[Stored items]
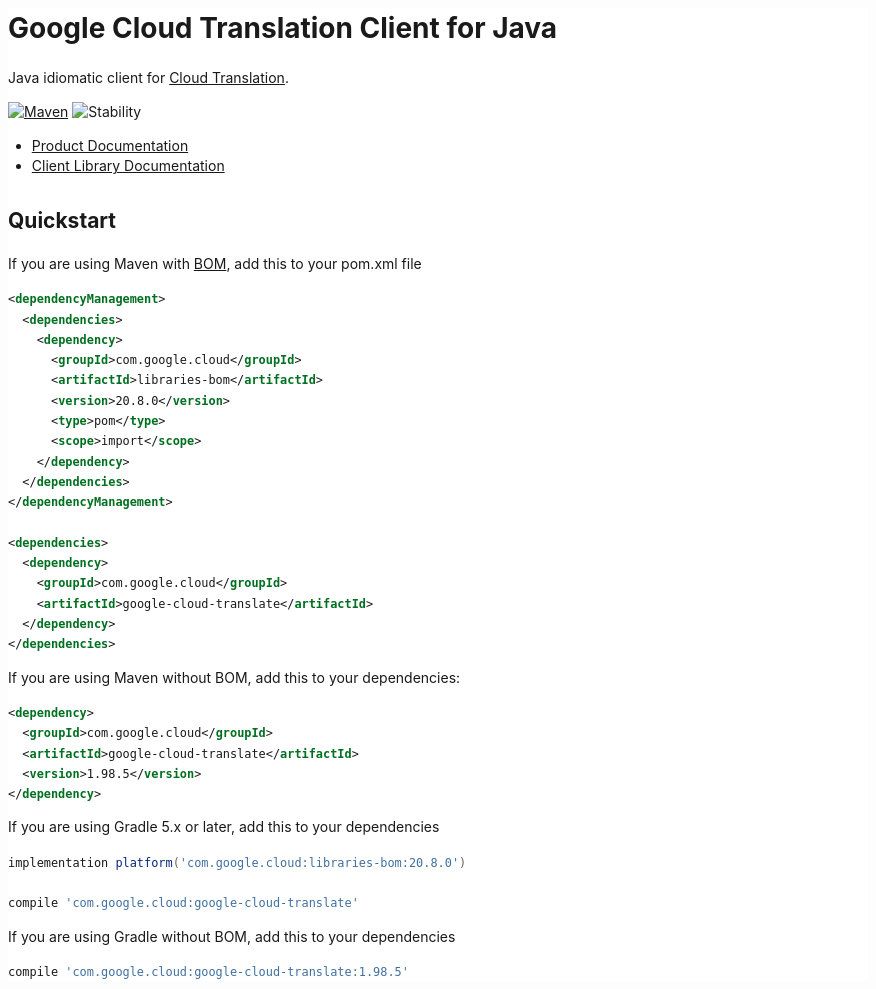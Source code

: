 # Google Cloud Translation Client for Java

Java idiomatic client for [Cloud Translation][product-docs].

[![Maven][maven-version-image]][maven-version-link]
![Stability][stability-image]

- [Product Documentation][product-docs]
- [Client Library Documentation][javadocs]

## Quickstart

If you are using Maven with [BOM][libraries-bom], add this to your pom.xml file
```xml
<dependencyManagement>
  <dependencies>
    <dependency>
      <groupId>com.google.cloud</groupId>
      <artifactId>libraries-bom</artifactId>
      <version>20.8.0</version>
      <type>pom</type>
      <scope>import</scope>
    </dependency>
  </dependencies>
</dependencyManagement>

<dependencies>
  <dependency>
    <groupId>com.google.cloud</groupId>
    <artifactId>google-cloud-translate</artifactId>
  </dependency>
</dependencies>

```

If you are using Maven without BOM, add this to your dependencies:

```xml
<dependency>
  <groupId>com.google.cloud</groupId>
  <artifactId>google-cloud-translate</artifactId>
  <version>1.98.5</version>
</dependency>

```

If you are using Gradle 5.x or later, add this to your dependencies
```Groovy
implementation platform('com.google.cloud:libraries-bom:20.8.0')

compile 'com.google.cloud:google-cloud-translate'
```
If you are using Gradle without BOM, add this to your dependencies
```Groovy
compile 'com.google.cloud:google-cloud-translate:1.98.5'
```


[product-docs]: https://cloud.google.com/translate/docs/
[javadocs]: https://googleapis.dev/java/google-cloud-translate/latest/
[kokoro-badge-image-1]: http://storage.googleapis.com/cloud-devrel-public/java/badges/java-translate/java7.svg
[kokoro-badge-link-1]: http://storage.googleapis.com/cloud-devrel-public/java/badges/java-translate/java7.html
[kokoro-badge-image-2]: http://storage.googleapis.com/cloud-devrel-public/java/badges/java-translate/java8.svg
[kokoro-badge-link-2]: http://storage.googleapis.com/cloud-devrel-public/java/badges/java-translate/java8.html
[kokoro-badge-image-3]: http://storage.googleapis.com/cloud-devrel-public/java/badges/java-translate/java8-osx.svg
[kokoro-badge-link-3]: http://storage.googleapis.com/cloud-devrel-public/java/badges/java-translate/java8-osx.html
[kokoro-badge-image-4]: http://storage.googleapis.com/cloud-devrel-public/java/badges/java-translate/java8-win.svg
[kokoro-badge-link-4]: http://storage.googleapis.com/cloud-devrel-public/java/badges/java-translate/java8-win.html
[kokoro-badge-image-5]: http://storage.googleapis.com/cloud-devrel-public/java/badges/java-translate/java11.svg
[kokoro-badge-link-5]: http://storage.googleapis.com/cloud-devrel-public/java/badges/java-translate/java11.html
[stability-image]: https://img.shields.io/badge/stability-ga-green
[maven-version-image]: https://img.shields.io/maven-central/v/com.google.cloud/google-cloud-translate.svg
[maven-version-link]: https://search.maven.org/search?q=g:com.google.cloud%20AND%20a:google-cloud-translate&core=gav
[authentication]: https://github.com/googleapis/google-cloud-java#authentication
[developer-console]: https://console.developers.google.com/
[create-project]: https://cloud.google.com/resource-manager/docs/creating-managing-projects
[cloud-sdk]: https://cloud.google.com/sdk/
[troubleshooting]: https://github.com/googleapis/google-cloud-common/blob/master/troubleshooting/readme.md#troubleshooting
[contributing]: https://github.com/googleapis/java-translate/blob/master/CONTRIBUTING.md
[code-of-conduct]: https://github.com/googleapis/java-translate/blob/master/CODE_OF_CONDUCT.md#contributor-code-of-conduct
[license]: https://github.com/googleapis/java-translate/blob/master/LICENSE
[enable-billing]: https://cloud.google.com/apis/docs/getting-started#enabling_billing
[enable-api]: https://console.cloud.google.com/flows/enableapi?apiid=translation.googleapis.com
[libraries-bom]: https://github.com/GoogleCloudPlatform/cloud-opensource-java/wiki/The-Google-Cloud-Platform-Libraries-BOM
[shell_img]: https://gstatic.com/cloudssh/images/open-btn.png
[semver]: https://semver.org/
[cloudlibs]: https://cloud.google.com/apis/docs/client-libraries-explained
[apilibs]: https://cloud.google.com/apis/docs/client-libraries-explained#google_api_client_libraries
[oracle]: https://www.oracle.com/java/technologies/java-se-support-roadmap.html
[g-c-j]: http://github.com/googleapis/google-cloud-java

* * *

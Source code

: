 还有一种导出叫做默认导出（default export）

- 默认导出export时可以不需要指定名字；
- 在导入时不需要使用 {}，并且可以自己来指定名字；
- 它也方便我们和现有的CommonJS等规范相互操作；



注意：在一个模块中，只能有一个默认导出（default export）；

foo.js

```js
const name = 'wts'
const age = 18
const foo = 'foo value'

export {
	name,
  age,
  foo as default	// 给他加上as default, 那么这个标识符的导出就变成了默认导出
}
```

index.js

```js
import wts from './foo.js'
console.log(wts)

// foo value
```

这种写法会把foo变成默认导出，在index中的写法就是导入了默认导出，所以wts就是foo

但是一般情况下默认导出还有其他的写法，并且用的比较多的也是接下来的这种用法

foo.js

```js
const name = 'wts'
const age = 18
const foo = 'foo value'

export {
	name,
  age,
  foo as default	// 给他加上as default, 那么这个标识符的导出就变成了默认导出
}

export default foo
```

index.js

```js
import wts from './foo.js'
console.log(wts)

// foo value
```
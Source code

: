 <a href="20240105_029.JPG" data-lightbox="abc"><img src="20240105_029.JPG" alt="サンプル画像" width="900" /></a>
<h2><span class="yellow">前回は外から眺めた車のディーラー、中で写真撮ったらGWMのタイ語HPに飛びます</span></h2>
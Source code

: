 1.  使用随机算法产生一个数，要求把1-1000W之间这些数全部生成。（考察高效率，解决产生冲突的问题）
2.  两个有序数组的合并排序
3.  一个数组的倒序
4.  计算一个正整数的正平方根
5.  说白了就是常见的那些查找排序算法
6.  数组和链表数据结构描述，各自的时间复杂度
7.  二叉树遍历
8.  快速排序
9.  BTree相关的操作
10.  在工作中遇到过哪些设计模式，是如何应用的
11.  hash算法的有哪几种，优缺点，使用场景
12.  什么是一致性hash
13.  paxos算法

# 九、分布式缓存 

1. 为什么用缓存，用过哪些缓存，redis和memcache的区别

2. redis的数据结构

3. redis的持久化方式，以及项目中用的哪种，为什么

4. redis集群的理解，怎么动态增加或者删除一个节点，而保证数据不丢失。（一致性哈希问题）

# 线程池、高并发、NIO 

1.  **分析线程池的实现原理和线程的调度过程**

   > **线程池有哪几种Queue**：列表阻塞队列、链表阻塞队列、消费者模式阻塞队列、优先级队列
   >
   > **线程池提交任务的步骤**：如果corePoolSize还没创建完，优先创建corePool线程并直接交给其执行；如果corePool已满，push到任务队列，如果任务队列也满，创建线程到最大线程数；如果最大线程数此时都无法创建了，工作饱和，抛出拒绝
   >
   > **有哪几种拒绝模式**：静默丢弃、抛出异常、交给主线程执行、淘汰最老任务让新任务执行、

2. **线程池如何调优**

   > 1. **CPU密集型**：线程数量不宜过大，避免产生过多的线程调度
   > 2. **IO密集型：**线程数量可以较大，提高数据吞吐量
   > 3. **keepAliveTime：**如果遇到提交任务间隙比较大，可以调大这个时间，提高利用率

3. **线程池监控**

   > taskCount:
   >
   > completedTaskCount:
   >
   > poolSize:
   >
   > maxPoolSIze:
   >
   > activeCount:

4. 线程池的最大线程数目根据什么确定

- EXERCISE DIRECTIONS -
Where a line of the records holds the word "master", copy that line.

- TASK RESULT -
[troubleshooting]: https://github.com/googleapis/google-cloud-common/blob/master/troubleshooting/readme.md#troubleshooting
[contributing]: https://github.com/googleapis/java-translate/blob/master/CONTRIBUTING.md
[code-of-conduct]: https://github.com/googleapis/java-translate/blob/master/CODE_OF_CONDUCT.md#contributor-code-of-conduct
[license]: https://github.com/googleapis/java-translate/blob/master/LICENSE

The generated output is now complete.